In other words, the information present in the Flashcards app is legit and corresponds to real malware that is found in the wild.
One could believe that Individual X, did what we call in our Cyber Security jargon, an Operational security (OPSEC) mistake: by disclosing a name, photo ID, personal email and probably an indication of a physical address, though we are not sure.
It is interesting to note, Individual X is linked to a questionable organization called “CashwithFB”, based on wayback machine, and old forums posts from 2017, it seems this company runs ads campaigns from other people’s Facebook ads accounts, by renting them and help the subscribers to “make at least 50$ in 2 days and up to $100 in a week”. A classic.

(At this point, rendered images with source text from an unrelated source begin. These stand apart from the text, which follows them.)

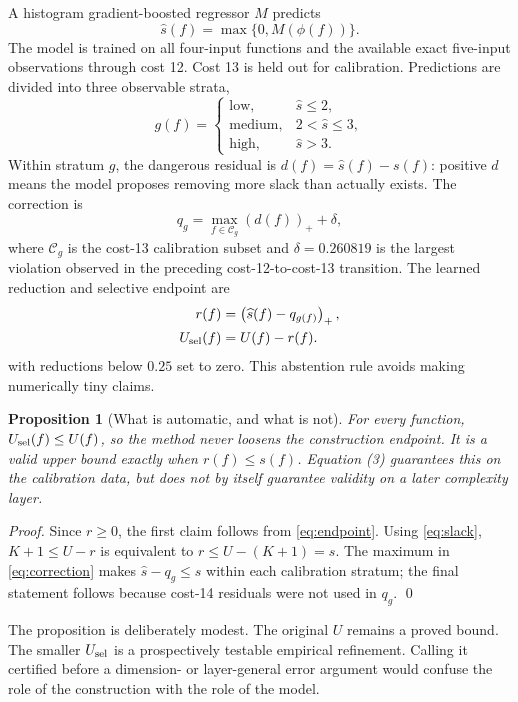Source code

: \documentclass[11pt]{article}
\newtheorem{proposition}{Proposition}
\newcommand{\pos}[1]{\left(#1\right)_+}
\begin{document}
A histogram gradient-boosted regressor $M$ \cite{friedman2001} predicts
\[
 \widehat s(f)=\max\{0,M(\phi(f))\}.
\]
The model is trained on all four-input functions and the available exact
five-input observations through cost 12.  Cost 13 is held out for calibration.
Predictions are divided into three observable strata,
\[
 g(f)=\begin{cases}
 \mathrm{low},&\widehat s\le2,\\
 \mathrm{medium},&2<\widehat s\le3,\\
 \mathrm{high},&\widehat s>3.
 \end{cases}
\]
Within stratum $g$, the dangerous residual is
$d(f)=\widehat s(f)-s(f)$: positive $d$ means the model proposes removing
more slack than actually exists.  The correction is
\begin{equation}
 q_g=\max_{f\in\mathcal C_g}\pos{d(f)}+\delta,
 \label{eq:correction}
\end{equation}
where $\mathcal C_g$ is the cost-13 calibration subset and
$\delta=0.260819$ is the largest violation observed in the preceding
cost-12-to-cost-13 transition.  The learned reduction and selective endpoint
are
\begin{align}
 r(f)&=\pos{\widehat s(f)-q_{g(f)}},\label{eq:reduction}\\
 U_{\rm sel}(f)&=U(f)-r(f).\label{eq:endpoint}
\end{align}
with reductions below $0.25$ set to zero.  This abstention rule avoids making
numerically tiny claims.

\begin{proposition}[What is automatic, and what is not]
For every function, $U_{\rm sel}(f)\le U(f)$, so the method never loosens the
construction endpoint.  It is a valid upper bound exactly when
$r(f)\le s(f)$.  Equation (3) guarantees this on the calibration data, but
does not by itself guarantee validity on a later complexity layer.
\end{proposition}
\emph{Proof.}  Since $r\ge0$, the first claim follows from
\eqref{eq:endpoint}.  Using \eqref{eq:slack}, $K+1\le U-r$ is equivalent to
$r\le U-(K+1)=s$.  The maximum in \eqref{eq:correction} makes
$\widehat s-q_g\le s$ within each calibration stratum; the final statement
follows because cost-14 residuals were not used in $q_g$. \qed

The proposition is deliberately modest.  The original $U$ remains a proved
bound.  The smaller $U_{\rm sel}$ is a prospectively testable empirical
refinement.  Calling it certified before a dimension- or layer-general error
argument would confuse the role of the construction with the role of the
model.
\end{document}
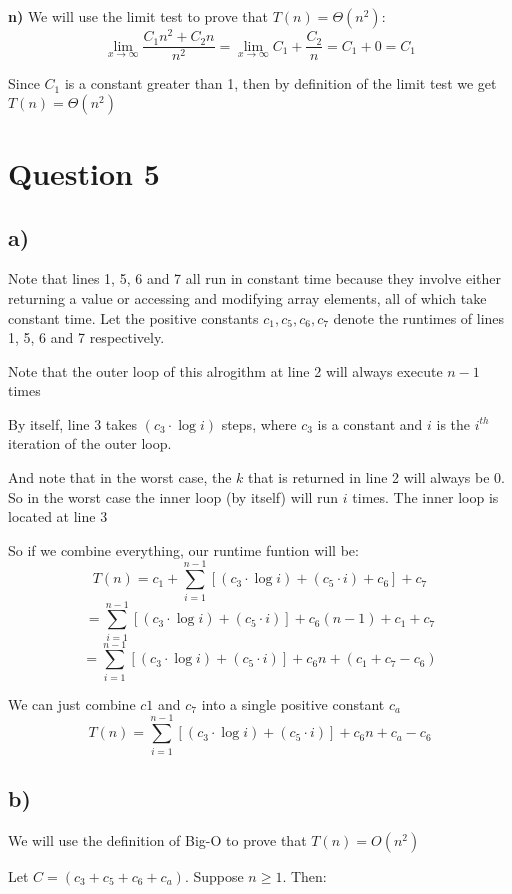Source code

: \documentclass{article}
\begin{document}
\textbf{n)} We will use the limit test to prove that $T(n) = \Theta(n^2)$:
\[\lim_{x \to \infty} \frac{C_1n^2 + C_2n}{n^2} = \lim_{x \to \infty} C_1 + \frac{C_2}{n} = C_1 + 0 = C_1\]

Since $C_1$ is a constant greater than 1, then by definition of the limit test we get $T(n) = \Theta(n^2)$

\section*{Question 5}

\subsection*{a)} 
Note that lines 1, 5, 6 and 7 all run in constant time because they involve either returning a value or accessing and modifying array elements, all of which take constant time.
Let the positive constants $c_1, c_5, c_6, c_7$ denote the runtimes of lines 1, 5, 6 and 7 respectively.

Note that the outer loop of this alrogithm at line 2 will always execute $n-1$ times

By itself, line 3 takes $(c_3 \cdot \log i)$ steps, where $c_3$ is a constant and $i$ is the $i^{th}$ iteration of the outer loop.

And note that in the worst case, the $k$ that is returned in line 2 will always be $0$. So in the worst case the inner loop (by itself) will run $i$ times. The inner loop is located at line 3

So if we combine everything, our runtime funtion will be:
\[ T(n) = c_1 + \sum_{i=1}^{n-1} [(c_3 \cdot \log i) + (c_5 \cdot i) + c_6] + c_7 \]
\[ = \sum_{i=1}^{n-1} [(c_3 \cdot \log i) + (c_5 \cdot i)]  + c_6(n-1) + c_1 + c_7 \]
\[ = \sum_{i=1}^{n-1} [(c_3 \cdot \log i) + (c_5 \cdot i)] + c_6n + (c_1 + c_7 - c_6) \]

We can just combine $c1$ and $c_7$ into a single positive constant $c_a$
\[T(n) = \sum_{i=1}^{n-1} [(c_3 \cdot \log i) + (c_5 \cdot i)] + c_6n + c_a - c_6 \]

\subsection*{b)}
We will use the definition of Big-O to prove that $T(n) = O(n^2)$

Let $C = (c_3+c_5+c_6+c_a)$. Suppose $n \ge 1$. Then:
\end{document}
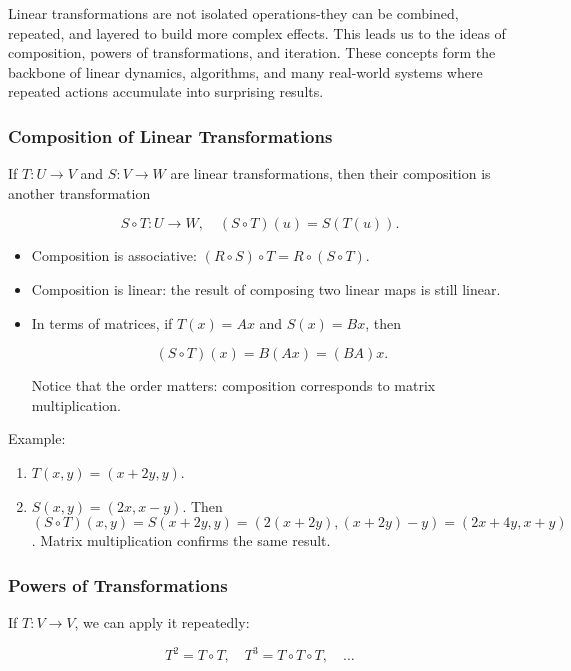 \documentclass[
  letterpaper,
  DIV=11,
  numbers=noendperiod]{scrreprt}
\providecommand{\tightlist}{%
  \setlength{\itemsep}{0pt}\setlength{\parskip}{0pt}}
\begin{document}
Linear transformations are not isolated operations-they can be combined,
repeated, and layered to build more complex effects. This leads us to
the ideas of composition, powers of transformations, and iteration.
These concepts form the backbone of linear dynamics, algorithms, and
many real-world systems where repeated actions accumulate into
surprising results.

\subsubsection{Composition of Linear
Transformations}\label{composition-of-linear-transformations}

If \(T: U \to V\) and \(S: V \to W\) are linear transformations, then
their composition is another transformation

\[
S \circ T : U \to W, \quad (S \circ T)(u) = S(T(u)).
\]

\begin{itemize}
\item
  Composition is associative:
  \((R \circ S) \circ T = R \circ (S \circ T)\).
\item
  Composition is linear: the result of composing two linear maps is
  still linear.
\item
  In terms of matrices, if \(T(x) = Ax\) and \(S(x) = Bx\), then

  \[
  (S \circ T)(x) = B(Ax) = (BA)x.
  \]

  Notice that the order matters: composition corresponds to matrix
  multiplication.
\end{itemize}

Example:

\begin{enumerate}
\def\labelenumi{\arabic{enumi}.}
\tightlist
\item
  \(T(x,y) = (x+2y, y)\).
\item
  \(S(x,y) = (2x, x-y)\). Then
  \((S \circ T)(x,y) = S(x+2y,y) = (2(x+2y), (x+2y)-y) = (2x+4y, x+y)\).
  Matrix multiplication confirms the same result.
\end{enumerate}

\subsubsection{Powers of
Transformations}\label{powers-of-transformations}

If \(T: V \to V\), we can apply it repeatedly:

\[
T^2 = T \circ T, \quad T^3 = T \circ T \circ T, \quad \dots
\]
\end{document}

Side note: CashWithFB run the ads relying on victims IP addresses used to logging into facebook . This is done by using a remote desktop software called Splashtop:
Whether Individual X is related to HydroMac flashcards, or the malware itself is unclear, though we noticed suspicious links between Individual X and the classic malvertising schemes operated by companies in the US.
The malvertising links, Tarmac
/Hydromac
being a malware dropped through Malvertising, Web developement skills, flashcards apps describing malware commands, numerous Opsec mistakes, make us believe that Individual X might be linked to malvertising affiliates. A relationship though which we are not 100% sure, and we will leave this individual level attribution to more competent organizations.
To close this chapter, it is worth noting that this is not the first time critical information is leaked via Flashcards apps, interestingly this week Bellingcat has reported that US Soldiers exposed Nuclear Weapons Secrets via Flashcard Apps, as they were using them for learning purposes.
US soldiers stationed on European bases that host nuclear weapons have exposed a multitude of sensitive security details -- including where weapons are stored & secret duress words -- by using flashcard learning apps that appear publicly in online searches https://t.co/s5vOCXlFvP
— Bellingcat (@bellingcat) May 28, 2021
The usage of Flashcard apps might be used for training purposes? Or could Individual X be only one member of a larger organization? We do not know but we will keep hunting.